DATA SUPPLIED ::
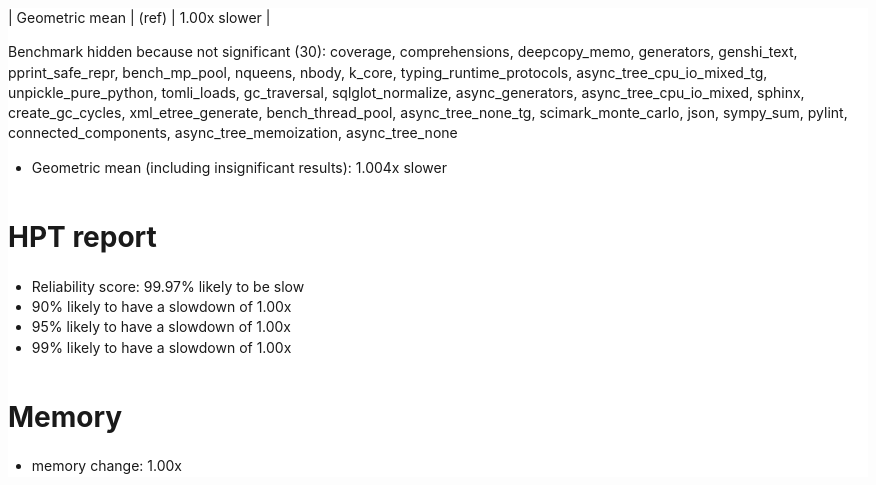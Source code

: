 | Geometric mean            | (ref)                                                                  | 1.00x slower                                                           |

Benchmark hidden because not significant (30): coverage, comprehensions, deepcopy_memo, generators, genshi_text, pprint_safe_repr, bench_mp_pool, nqueens, nbody, k_core, typing_runtime_protocols, async_tree_cpu_io_mixed_tg, unpickle_pure_python, tomli_loads, gc_traversal, sqlglot_normalize, async_generators, async_tree_cpu_io_mixed, sphinx, create_gc_cycles, xml_etree_generate, bench_thread_pool, async_tree_none_tg, scimark_monte_carlo, json, sympy_sum, pylint, connected_components, async_tree_memoization, async_tree_none

- Geometric mean (including insignificant results): 1.004x slower

# HPT report

- Reliability score: 99.97% likely to be slow
- 90% likely to have a slowdown of 1.00x
- 95% likely to have a slowdown of 1.00x
- 99% likely to have a slowdown of 1.00x

# Memory
- memory change: 1.00x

EXERCISE ::
Retype word for word all the material given above, and keep the pictures out.

TASK OUTPUT ::
Source code

: | Geometric mean            | (ref)                                                                  | 1.00x slower                                                           |

Benchmark hidden because not significant (30): coverage, comprehensions, deepcopy_memo, generators, genshi_text, pprint_safe_repr, bench_mp_pool, nqueens, nbody, k_core, typing_runtime_protocols, async_tree_cpu_io_mixed_tg, unpickle_pure_python, tomli_loads, gc_traversal, sqlglot_normalize, async_generators, async_tree_cpu_io_mixed, sphinx, create_gc_cycles, xml_etree_generate, bench_thread_pool, async_tree_none_tg, scimark_monte_carlo, json, sympy_sum, pylint, connected_components, async_tree_memoization, async_tree_none

- Geometric mean (including insignificant results): 1.004x slower

# HPT report

- Reliability score: 99.97% likely to be slow
- 90% likely to have a slowdown of 1.00x
- 95% likely to have a slowdown of 1.00x
- 99% likely to have a slowdown of 1.00x

# Memory
- memory change: 1.00x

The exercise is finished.